Custom tuning parameters - a dubious feature

Posted on February 3, 2026 by Troels Henriksen

Yesterday I wrote about the newest Futhark release, but while I highlighted the highly appreciated contributions of students and external contributors, I intentionally left out a somewhat dubious language feature of my own devise. That, however, is the topic of this post.

Tuning parameters

The code generated by the Futhark compiler makes various dynamic decisions on how to run the code most efficiently. The most fancy example is incremental flattening, which, for a given instance of nested parallelism in the source program, will generate multiple code versions that produce the same result, but exploit the parallelism differently. As a simple example, for an expression map f xs where f is a function that contain its own parallel constructs, perhaps it is best to launch a thread per iteration of the map and simply run f sequentially, or to exploit the parallelism in f as well. The underlying tension is that exploiting parallelism is a good idea if it allows you to fully exploit the computation resources available, but once that happens, further parallelism is simply overhead. At run-time, Futhark decides between different versions by comparing the amount of parallelism in the outer level (that is, the number of iterations in the map) with a threshold parameter that is some measure for “how much parallelism is needed to saturate the GPU”. The optimal value for this threshold parameter is highly dependent on both the application and hardware, and can only be found through autotuning (paper on the technique).

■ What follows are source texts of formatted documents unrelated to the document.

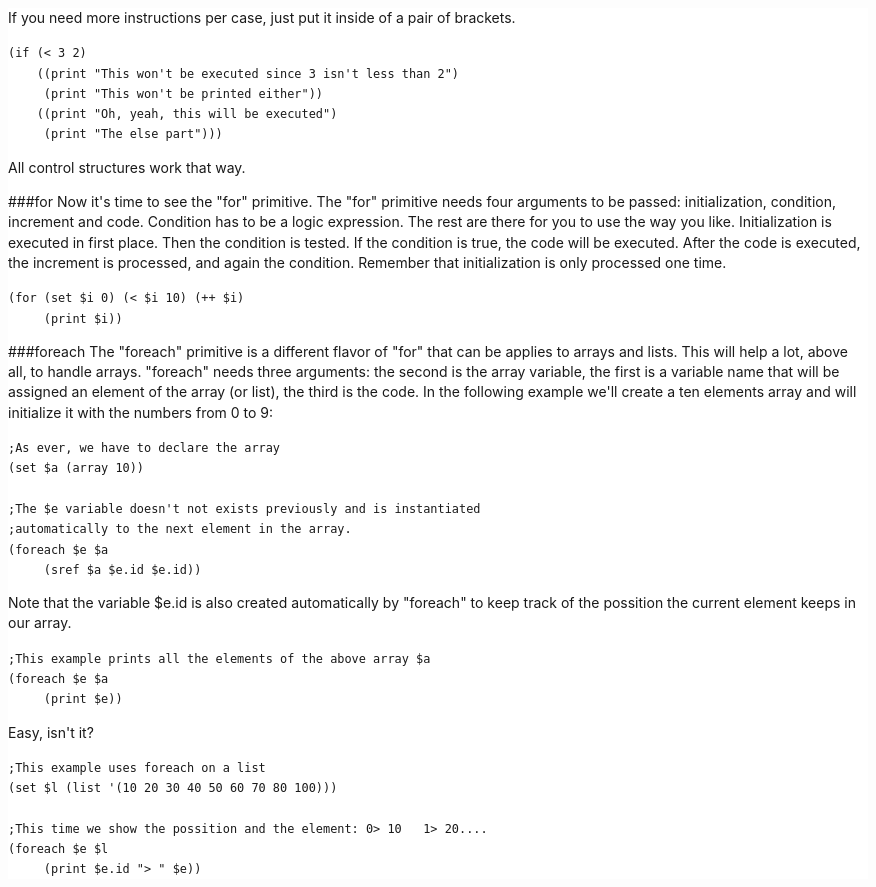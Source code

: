 If you need more instructions per case, just put it inside of a pair
of brackets.

	(if (< 3 2)
	    ((print "This won't be executed since 3 isn't less than 2")
	     (print "This won't be printed either"))
	    ((print "Oh, yeah, this will be executed")
	     (print "The else part")))

All control structures work that way.

###for
Now it's time to see the "for" primitive. The "for" primitive needs
four arguments to be passed: initialization, condition, increment and
code. Condition has to be a logic expression. The rest are there for
you to use the way you like. Initialization is executed in first
place. Then the condition is tested. If the condition is true, the
code will be executed. After the code is executed, the increment is
processed, and again the condition. Remember that initialization is
only processed one time.

	(for (set $i 0) (< $i 10) (++ $i)
	     (print $i))

###foreach
The "foreach" primitive is a different flavor of "for" that can be
applies to arrays and lists. This will help a lot, above all, to
handle arrays. "foreach" needs three arguments: the second is the
array variable, the first is a variable name that will be assigned an
element of the array (or list), the third is the code. In the
following example we'll create a ten elements array and will
initialize it with the numbers from 0 to 9:

	;As ever, we have to declare the array
	(set $a (array 10))

	;The $e variable doesn't not exists previously and is instantiated
	;automatically to the next element in the array. 
	(foreach $e $a
	     (sref $a $e.id $e.id))

Note that the variable $e.id is also created automatically by
"foreach" to keep track of the possition the current element keeps in our
array. 

	;This example prints all the elements of the above array $a
	(foreach $e $a
		 (print $e))

Easy, isn't it?

	;This example uses foreach on a list
	(set $l (list '(10 20 30 40 50 60 70 80 100)))

	;This time we show the possition and the element: 0> 10   1> 20....
	(foreach $e $l
		 (print $e.id "> " $e))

Thresholds are an example of what we call a tuning parameter - a knob you can turn that may have performance consequences, but do not affect the value you get out of running a program. Although thresholds are the most prominent, Futhark exposes various other tuning parameters, for controlling the GPU grid size, thread block size, number of CPU threads, chunk sizes, cache sizes, and so on. These all have reasonable defaults set by the runtime system, but can be manually tweaked if needed. Tuning parameters are set at program startup via command line options, or by passing in a tuning file.

But why should code generated by the compiler have all the fun? It cannot be expected that the Futhark compiler does everything for you, and people who implement algorithms in Futhark also often end up having parameters such as block sizes or sampling rates that have no semantic effect, but can influence the performance. You can of course expose these knobs as ordinary parameters, but that can easily lead to unwieldy APIs. Since Futhark already had a run-time mechanism for tuning parameters, I reasoned that it might be useful for Futhark programs to be able to define their own, with largely the same usage in mind - a hidden, implicit parameter that can be set at program startup, but otherwise has a reasonable default.

Our design for custom tuning parameters

Although conceptually simple, designing custom tuning parameters turned out to be a bit tricky. Each tuning parameter should have two main properties:

A name.
A default value of type i64.

The restriction to i64 is because that is what the existing run-time infrastructure supports, and I did not want to change it.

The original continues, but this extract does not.